Noruega, Irlanda, Eslovenia y Malta ya han mostrado su respaldo a esa propuesta. Tras una reunión del Consejo Europeo, el mandatario garantizó el jueves 18 de abril que seguirá adelante con sus planes: "Vamos a dar ese paso".
Si el pueblo palestino puede presumir de un socio que defienda sus intereses en Europa, debe apuntar a España. El presidente del Gobierno, Pedro Sánchez, se ha abanderado en la defensa de la población gazatí, en el marco de la operación militar desplegada por Israel en la Franja tras la incursión del grupo terrorista Hamás del 7 de octubre de 2023.
Durante la última semana, Sánchez ha protagonizado una gira por Europa, en busca del reconocimiento del Estado palestino por parte del bloque de Los Veintisiete.

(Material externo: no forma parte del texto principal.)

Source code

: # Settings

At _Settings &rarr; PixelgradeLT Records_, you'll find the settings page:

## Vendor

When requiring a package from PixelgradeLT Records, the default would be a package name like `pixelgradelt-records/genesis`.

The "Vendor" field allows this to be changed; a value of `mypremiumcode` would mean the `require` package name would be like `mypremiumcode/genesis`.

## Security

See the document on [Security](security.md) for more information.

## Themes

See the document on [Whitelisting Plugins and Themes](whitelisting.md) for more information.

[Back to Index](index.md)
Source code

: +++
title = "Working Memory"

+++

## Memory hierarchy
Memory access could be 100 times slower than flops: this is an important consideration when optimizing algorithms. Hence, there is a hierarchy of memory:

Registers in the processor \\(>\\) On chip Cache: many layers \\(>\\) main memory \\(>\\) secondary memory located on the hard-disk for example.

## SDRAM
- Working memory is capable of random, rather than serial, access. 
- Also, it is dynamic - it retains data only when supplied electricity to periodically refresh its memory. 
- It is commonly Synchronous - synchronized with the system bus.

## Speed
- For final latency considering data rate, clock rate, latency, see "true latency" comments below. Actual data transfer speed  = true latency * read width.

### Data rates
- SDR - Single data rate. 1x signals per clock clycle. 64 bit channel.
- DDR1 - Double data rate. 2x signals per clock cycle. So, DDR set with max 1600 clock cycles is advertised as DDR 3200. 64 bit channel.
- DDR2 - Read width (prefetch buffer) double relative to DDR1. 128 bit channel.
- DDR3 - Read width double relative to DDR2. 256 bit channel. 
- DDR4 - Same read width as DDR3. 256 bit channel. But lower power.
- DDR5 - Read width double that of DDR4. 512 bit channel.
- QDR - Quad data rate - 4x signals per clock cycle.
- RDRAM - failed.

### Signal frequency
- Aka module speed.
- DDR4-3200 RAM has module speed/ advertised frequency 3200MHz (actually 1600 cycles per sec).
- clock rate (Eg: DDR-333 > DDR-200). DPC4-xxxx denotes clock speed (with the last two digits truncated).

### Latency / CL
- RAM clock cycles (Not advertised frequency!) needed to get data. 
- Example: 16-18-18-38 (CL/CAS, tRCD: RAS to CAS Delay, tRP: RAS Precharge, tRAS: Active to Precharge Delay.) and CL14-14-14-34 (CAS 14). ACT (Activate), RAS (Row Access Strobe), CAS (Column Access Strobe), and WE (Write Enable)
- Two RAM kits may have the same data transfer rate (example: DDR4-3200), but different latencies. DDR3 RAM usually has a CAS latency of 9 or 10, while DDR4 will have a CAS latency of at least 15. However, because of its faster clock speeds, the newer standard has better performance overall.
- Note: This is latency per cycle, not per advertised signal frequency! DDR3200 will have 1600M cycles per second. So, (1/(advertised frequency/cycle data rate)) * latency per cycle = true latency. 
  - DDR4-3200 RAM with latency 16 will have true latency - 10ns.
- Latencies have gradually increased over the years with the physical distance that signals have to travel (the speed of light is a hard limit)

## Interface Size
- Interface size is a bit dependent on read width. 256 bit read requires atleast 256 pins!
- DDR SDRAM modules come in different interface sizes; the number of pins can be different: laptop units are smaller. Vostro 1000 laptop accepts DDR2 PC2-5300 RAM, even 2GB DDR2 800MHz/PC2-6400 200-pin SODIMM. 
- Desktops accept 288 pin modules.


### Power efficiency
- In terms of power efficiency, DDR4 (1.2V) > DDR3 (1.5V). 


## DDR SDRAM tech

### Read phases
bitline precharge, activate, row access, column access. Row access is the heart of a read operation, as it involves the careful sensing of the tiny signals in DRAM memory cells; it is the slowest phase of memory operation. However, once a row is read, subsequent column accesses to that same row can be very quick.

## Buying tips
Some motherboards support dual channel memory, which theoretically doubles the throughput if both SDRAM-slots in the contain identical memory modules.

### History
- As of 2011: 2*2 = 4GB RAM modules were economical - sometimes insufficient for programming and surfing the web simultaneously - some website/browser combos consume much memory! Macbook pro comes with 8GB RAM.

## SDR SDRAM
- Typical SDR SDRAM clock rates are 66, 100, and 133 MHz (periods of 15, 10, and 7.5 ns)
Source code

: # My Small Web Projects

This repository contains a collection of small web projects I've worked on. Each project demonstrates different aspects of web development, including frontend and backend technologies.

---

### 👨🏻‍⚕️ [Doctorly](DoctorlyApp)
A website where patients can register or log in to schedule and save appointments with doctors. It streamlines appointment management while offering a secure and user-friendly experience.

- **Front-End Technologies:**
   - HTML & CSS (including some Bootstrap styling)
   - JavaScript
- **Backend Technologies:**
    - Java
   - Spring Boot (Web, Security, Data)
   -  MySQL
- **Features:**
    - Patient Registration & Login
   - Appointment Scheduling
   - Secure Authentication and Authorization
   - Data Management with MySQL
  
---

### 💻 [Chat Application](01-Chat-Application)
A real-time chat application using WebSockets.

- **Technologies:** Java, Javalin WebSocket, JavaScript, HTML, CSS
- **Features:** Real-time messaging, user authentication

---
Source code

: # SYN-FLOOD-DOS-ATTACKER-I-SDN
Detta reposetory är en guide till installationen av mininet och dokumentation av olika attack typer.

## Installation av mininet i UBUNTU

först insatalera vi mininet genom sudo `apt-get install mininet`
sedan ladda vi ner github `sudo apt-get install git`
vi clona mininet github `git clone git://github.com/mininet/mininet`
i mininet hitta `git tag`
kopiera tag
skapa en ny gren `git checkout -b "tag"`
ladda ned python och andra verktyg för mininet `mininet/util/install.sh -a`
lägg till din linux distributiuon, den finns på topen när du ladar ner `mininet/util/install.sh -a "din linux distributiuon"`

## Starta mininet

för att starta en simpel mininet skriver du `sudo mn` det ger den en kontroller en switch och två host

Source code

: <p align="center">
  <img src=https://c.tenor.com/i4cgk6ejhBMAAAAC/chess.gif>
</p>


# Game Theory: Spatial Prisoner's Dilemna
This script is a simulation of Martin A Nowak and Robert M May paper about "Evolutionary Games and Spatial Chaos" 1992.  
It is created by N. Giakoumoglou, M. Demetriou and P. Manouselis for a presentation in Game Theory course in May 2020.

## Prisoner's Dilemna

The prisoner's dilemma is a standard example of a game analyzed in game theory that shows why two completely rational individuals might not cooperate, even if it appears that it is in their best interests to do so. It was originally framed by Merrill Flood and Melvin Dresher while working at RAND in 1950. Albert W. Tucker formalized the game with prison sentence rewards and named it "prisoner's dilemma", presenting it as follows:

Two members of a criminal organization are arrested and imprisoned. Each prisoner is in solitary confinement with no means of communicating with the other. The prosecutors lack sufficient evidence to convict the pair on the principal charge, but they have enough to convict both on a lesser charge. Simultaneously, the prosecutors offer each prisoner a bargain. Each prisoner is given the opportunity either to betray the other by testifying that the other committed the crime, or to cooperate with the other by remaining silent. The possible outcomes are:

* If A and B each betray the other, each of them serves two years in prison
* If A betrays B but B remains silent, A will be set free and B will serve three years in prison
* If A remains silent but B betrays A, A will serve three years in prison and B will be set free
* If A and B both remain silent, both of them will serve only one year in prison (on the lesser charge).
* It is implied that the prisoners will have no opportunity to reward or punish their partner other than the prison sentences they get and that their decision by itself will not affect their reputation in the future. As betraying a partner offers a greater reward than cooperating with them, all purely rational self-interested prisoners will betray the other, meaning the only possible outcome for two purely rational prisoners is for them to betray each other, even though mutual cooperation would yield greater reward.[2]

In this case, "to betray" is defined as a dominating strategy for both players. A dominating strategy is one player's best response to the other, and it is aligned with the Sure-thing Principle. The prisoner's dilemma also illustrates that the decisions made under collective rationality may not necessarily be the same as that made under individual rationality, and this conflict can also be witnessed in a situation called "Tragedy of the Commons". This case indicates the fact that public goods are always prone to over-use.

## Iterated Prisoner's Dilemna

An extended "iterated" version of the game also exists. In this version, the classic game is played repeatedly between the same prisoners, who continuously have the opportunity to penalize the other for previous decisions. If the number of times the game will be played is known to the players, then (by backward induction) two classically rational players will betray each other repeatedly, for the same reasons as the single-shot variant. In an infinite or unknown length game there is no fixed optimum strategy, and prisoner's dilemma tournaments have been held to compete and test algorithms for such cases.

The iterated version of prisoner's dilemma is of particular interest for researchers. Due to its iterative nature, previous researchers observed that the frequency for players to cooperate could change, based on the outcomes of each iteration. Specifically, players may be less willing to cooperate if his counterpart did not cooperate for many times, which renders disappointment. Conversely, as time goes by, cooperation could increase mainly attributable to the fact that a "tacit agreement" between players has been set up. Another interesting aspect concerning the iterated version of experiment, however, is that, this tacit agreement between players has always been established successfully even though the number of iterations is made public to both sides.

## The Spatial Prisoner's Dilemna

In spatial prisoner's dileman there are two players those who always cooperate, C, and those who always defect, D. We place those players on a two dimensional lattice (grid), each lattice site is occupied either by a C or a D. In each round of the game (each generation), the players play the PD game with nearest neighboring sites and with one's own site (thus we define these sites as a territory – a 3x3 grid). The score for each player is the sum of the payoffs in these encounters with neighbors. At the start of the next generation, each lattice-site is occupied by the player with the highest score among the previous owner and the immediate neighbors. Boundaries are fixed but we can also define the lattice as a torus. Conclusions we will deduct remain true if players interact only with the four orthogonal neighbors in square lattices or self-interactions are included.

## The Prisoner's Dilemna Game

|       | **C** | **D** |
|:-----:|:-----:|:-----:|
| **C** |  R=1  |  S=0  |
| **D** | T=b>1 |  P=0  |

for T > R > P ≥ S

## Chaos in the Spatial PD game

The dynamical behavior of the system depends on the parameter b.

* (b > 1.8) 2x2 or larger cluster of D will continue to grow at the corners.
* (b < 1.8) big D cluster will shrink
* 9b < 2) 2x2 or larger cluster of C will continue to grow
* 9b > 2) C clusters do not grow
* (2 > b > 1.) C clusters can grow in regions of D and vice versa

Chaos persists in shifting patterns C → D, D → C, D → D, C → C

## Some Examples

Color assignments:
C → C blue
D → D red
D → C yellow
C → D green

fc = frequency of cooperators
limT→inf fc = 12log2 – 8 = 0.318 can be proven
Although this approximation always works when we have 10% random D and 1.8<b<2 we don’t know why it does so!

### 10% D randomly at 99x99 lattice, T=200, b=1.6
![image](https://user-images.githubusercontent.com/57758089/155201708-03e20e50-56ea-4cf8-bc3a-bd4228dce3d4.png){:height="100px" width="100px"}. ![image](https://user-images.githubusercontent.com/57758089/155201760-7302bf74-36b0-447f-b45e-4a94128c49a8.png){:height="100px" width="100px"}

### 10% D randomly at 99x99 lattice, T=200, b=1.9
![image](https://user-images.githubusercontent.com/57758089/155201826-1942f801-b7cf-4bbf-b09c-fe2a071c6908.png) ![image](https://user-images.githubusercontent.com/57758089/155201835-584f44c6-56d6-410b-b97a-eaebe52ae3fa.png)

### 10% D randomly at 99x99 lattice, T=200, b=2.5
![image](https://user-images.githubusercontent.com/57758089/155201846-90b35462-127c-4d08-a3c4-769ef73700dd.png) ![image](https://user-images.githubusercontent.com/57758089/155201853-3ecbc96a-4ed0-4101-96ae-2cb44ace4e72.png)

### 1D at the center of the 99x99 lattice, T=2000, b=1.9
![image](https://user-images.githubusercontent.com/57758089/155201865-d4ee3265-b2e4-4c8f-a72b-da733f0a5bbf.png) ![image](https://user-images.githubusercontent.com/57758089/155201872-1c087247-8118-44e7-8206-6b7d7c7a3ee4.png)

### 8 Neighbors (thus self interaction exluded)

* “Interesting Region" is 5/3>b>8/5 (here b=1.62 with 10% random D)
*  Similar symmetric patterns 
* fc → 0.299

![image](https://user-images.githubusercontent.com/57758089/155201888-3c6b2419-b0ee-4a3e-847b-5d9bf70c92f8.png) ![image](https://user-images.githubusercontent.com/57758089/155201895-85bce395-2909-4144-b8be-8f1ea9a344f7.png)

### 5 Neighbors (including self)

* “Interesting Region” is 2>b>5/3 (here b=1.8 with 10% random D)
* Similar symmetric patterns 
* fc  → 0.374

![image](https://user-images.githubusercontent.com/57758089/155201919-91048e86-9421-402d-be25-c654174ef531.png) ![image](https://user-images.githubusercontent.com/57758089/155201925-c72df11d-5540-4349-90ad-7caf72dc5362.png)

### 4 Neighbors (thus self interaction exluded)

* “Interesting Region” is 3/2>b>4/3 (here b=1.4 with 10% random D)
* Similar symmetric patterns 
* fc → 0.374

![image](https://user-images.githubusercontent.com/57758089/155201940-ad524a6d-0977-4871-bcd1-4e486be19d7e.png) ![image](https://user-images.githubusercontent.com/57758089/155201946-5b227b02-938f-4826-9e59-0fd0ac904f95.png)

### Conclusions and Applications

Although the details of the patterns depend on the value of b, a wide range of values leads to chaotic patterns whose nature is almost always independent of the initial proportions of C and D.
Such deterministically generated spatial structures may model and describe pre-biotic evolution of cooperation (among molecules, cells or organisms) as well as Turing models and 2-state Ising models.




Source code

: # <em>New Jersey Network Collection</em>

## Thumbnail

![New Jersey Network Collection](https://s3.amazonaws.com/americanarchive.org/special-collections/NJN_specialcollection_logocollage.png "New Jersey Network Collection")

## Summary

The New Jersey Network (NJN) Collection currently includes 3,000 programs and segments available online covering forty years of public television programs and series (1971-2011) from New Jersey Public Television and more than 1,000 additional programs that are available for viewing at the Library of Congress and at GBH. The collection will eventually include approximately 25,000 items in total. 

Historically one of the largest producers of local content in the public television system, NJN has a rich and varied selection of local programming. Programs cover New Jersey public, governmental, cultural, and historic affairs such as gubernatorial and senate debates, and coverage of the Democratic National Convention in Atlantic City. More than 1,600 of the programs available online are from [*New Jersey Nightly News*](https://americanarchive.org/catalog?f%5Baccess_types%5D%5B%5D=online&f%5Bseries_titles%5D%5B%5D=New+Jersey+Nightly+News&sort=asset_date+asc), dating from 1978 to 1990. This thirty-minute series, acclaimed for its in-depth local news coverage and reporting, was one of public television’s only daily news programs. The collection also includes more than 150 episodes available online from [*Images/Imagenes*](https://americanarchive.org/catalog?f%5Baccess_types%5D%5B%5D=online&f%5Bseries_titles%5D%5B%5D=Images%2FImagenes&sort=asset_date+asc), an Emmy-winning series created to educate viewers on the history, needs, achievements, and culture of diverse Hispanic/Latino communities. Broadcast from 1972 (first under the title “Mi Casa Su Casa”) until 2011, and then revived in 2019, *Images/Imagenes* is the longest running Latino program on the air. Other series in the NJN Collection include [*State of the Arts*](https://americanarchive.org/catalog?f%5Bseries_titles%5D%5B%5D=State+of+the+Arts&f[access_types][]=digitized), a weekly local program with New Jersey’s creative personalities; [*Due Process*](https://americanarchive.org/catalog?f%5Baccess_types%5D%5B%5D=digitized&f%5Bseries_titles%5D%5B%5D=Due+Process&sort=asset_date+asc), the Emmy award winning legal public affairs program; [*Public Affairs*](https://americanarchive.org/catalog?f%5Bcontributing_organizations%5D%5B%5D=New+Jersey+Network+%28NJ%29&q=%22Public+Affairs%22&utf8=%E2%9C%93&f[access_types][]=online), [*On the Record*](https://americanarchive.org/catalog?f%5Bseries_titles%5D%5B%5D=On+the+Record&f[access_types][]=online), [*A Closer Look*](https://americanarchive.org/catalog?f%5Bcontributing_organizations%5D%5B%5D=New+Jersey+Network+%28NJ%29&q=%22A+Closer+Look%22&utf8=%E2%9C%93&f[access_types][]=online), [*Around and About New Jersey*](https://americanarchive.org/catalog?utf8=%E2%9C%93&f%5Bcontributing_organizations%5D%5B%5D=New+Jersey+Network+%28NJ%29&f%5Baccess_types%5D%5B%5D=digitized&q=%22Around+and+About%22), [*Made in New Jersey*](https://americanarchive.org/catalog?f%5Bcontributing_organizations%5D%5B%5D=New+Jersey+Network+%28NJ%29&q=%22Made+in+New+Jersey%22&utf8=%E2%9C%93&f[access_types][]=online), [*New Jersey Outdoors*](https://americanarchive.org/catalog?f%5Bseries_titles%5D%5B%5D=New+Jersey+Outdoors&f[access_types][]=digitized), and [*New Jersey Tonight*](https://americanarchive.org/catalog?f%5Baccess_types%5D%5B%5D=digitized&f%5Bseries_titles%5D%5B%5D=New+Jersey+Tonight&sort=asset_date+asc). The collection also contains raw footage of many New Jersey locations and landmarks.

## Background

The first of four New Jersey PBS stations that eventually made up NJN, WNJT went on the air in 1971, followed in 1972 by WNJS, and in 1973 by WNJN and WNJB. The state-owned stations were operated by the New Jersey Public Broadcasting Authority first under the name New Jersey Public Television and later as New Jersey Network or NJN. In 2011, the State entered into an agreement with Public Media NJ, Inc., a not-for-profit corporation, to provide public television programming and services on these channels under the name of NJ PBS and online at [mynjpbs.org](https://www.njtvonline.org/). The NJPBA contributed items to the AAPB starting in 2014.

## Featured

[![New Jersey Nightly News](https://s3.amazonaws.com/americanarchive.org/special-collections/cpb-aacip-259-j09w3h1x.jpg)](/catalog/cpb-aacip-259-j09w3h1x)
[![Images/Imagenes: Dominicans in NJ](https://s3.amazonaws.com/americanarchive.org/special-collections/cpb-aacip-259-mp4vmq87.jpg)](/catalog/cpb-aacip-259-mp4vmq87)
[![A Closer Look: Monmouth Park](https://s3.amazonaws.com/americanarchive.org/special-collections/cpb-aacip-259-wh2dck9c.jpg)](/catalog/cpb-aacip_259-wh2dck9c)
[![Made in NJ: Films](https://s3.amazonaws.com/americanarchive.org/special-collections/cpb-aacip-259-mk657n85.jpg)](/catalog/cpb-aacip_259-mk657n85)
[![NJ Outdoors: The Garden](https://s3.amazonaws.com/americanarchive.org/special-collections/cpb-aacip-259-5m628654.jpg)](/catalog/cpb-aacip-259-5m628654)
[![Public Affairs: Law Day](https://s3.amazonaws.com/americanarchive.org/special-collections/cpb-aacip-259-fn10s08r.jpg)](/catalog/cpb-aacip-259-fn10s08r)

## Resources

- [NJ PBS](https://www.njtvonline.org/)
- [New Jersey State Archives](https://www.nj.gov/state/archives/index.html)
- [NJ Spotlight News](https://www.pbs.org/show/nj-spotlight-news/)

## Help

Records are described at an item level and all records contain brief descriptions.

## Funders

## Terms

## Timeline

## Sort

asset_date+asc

Noruega, Irlanda, Eslovenia y Malta ya han mostrado su respaldo a la propuesta del Gobierno de España. Pero el camino es pedregoso por la negativa de Alemania y la prudencia con la que abordan el tema otros miembros fuertes de la Unión Europea (UE), como Italia y Francia, así como por el veto de EE. UU. en la ONU a la entrada de Palestina como miembro con plenos derechos.
La última parada del periplo europeo de Sánchez fue en Liubliana (Eslovenia), donde en una rueda de prensa conjunta el martes 16 de abril, el primer ministro de ese país, Robert Golob, afirmó:
“Estamos conscientes de nuestra responsabilidad en el problema. No podemos mirar esto con los brazos cruzados”.
Acto seguido, el dirigente quiso recalcar que “el reconocimiento del Estado palestino es solamente uno de los pasos” para la consecución de la paz en Medio Oriente, “pero no el único”. Eso sí, el esloveno abogó por un “mayor con consenso”, antes del reconocimiento oficial.
La gira de Sánchez comenzó con pie derecho el viernes 12 de abril en Noruega, a juzgar por las declaraciones del primer ministro de ese país, Jonas Gahr Støre, quien afirmó que su país está “listo para reconocer el Estado de Palestina, para que cuente con el lugar que le corresponde en la ONU”, e incluso se comprometió “a participar activamente en estas cuestiones”.
En una cita con los medios, junto con el presidente del Gobierno Español, Gahr Støre subrayó que aún hay que definir “el momento y las circunstancias” de este reconocimiento y apeló a “un alto el fuego y la liberación de los (130) rehenes que siguen cautivos” por Hamás. Al tomar la palabra en ese mismo encuentro con la prensa, Sánchez insistió en la solución de los dos Estados.
En la tarde de ese mismo viernes, Sánchez tomó un avión a Dublín, donde lo esperaba su homólogo irlandés, Simon Harris, quien dio su visto bueno a que el propósito español se convierta en comunitario.
“Apostamos por la solución de los dos Estados que permita que tanto Israel como palestina vivan en paz, por desgracia hoy estamos muy lejos, parecer ser, de esta ambición”, afirmó el mandatario irlandés, quien se declaró “muy preocupado por la situación humanitaria en Gaza”. Además, condenó la incursión de Hamás y pidió la liberación “inmediata” de los rehenes, así como un alto el fuego.
De esta forma, el presidente del Gobierno español allanó el terreno a su ministro de Asuntos Exteriores, José Manuel Albares, para que abogara el jueves 18 de abril ante el Consejo de Seguridad de la ONU por la adhesión palestina como miembro de pleno derecho de Naciones Unidas.
Estados Unidos cumplió este jueves su anuncio de convertir en papel mojado esa propuesta y para ello usó su poder de veto en la ONU, como ya lo ha hecho en ocasiones anteriores con los textos discutidos en ese organismo, en favor del fin de la guerra en Gaza.